Using snowball sampling, we interviewed seventeen physicians practicing in southwest Michigan. Our sample was 70% male, 25% primary care, and 94% Protestant Christian and 54% reported to attending religious services at least weekly. The interviews were semistructured, roughly built around three guiding questions:
1) What does a “good” doctor do?
2) How did you come to form this perception?
3) Have your personal beliefs or values influenced your perception of what a “good” doctor does?
Following the interviews, the physicians completed questionnaires to collect data on their medical specialty, years in practice, and religious/spiritual orientation. The interviews were transcribed and then coded for themes.
Nearly all respondents reported two key dimensions for “good” physicians – 1) technical skills, and 2) attitude, motivation or relational skills. While beliefs and values almost never came up at the beginning of the interviews, most physicians could articulate how their own beliefs or values influenced the attitudinal/relational dimension of medical care, forming a foundation for these professional values.

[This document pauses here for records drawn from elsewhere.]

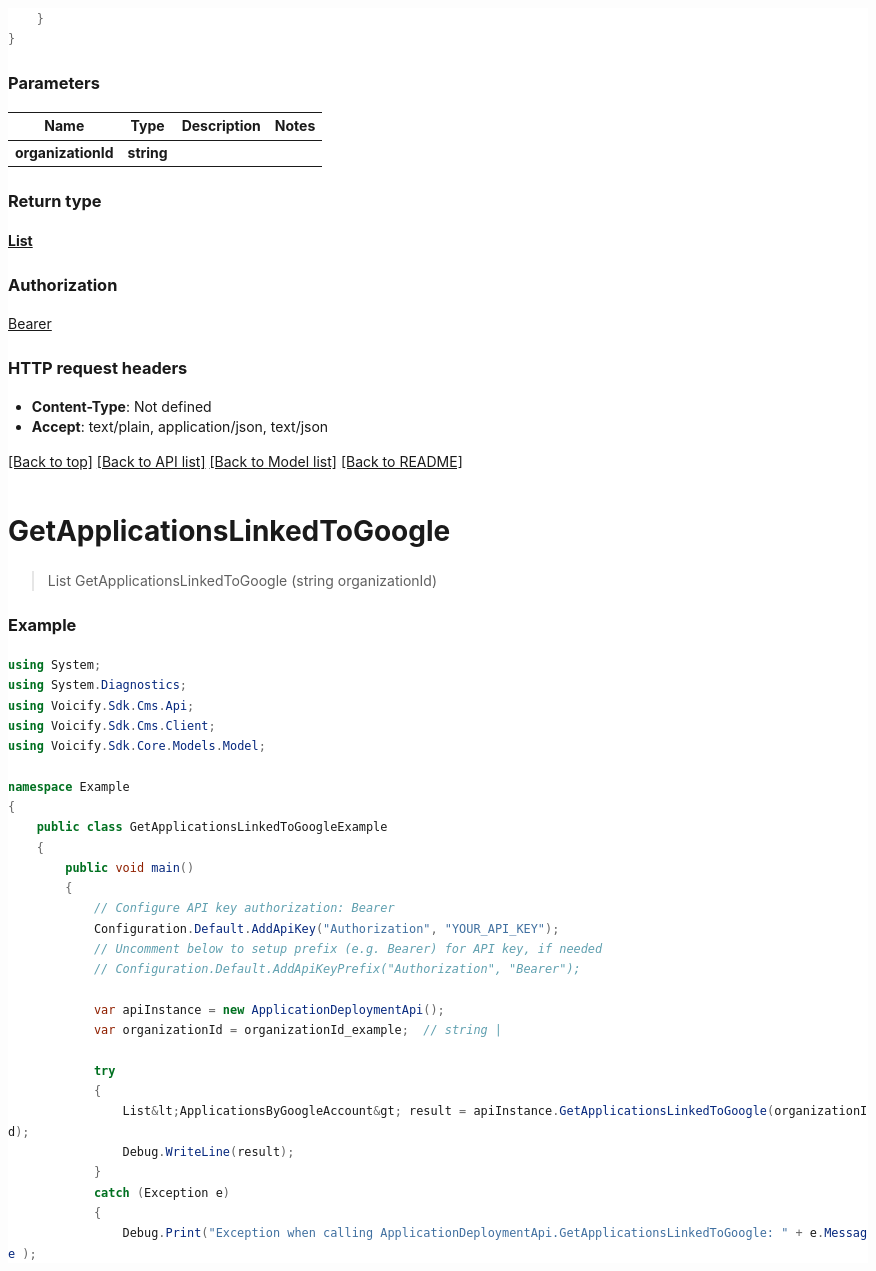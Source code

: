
```csharp
    }
}
```

### Parameters

Name | Type | Description  | Notes
------------- | ------------- | ------------- | -------------
 **organizationId** | **string**|  | 

### Return type

[**List<ApplicationsByAmazonAccount>**](ApplicationsByAmazonAccount.md)

### Authorization

[Bearer](../README.md#Bearer)

### HTTP request headers

 - **Content-Type**: Not defined
 - **Accept**: text/plain, application/json, text/json

[[Back to top]](#) [[Back to API list]](../README.md#documentation-for-api-endpoints) [[Back to Model list]](../README.md#documentation-for-models) [[Back to README]](../README.md)

<a name="getapplicationslinkedtogoogle"></a>
# **GetApplicationsLinkedToGoogle**
> List<ApplicationsByGoogleAccount> GetApplicationsLinkedToGoogle (string organizationId)



### Example
```csharp
using System;
using System.Diagnostics;
using Voicify.Sdk.Cms.Api;
using Voicify.Sdk.Cms.Client;
using Voicify.Sdk.Core.Models.Model;

namespace Example
{
    public class GetApplicationsLinkedToGoogleExample
    {
        public void main()
        {
            // Configure API key authorization: Bearer
            Configuration.Default.AddApiKey("Authorization", "YOUR_API_KEY");
            // Uncomment below to setup prefix (e.g. Bearer) for API key, if needed
            // Configuration.Default.AddApiKeyPrefix("Authorization", "Bearer");

            var apiInstance = new ApplicationDeploymentApi();
            var organizationId = organizationId_example;  // string | 

            try
            {
                List&lt;ApplicationsByGoogleAccount&gt; result = apiInstance.GetApplicationsLinkedToGoogle(organizationId);
                Debug.WriteLine(result);
            }
            catch (Exception e)
            {
                Debug.Print("Exception when calling ApplicationDeploymentApi.GetApplicationsLinkedToGoogle: " + e.Message );
```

Specifically, the values most directly related to this dimension included an overarching service orientation and willingness to sacrifice for patients, an increased focus on the personhood of patients, and at times a desire to individualize treatment plans and to address the emotional and spiritual health of patients.
Moreover, respondents’ personal beliefs and values also seemed to influence the stability of physician’s identity as physician. In particular, they spoke of a more unified identity (little to no separate “personal” and “professional” persona), and having an emotional buffer with which to cope with the professions’ pressures.
While we did find general trends, personal-professional connections are unique and nuanced, highlighting the complexity amongst physicians regarding perceptions of professional performances and duties. This project lays groundwork for a quantitative follow-up. It is important to understand not only these complexities but the formation of them. They are tied to perceptions of what “good” physicians do, and as a result influences perceptions of relevance that guide interactions with patients.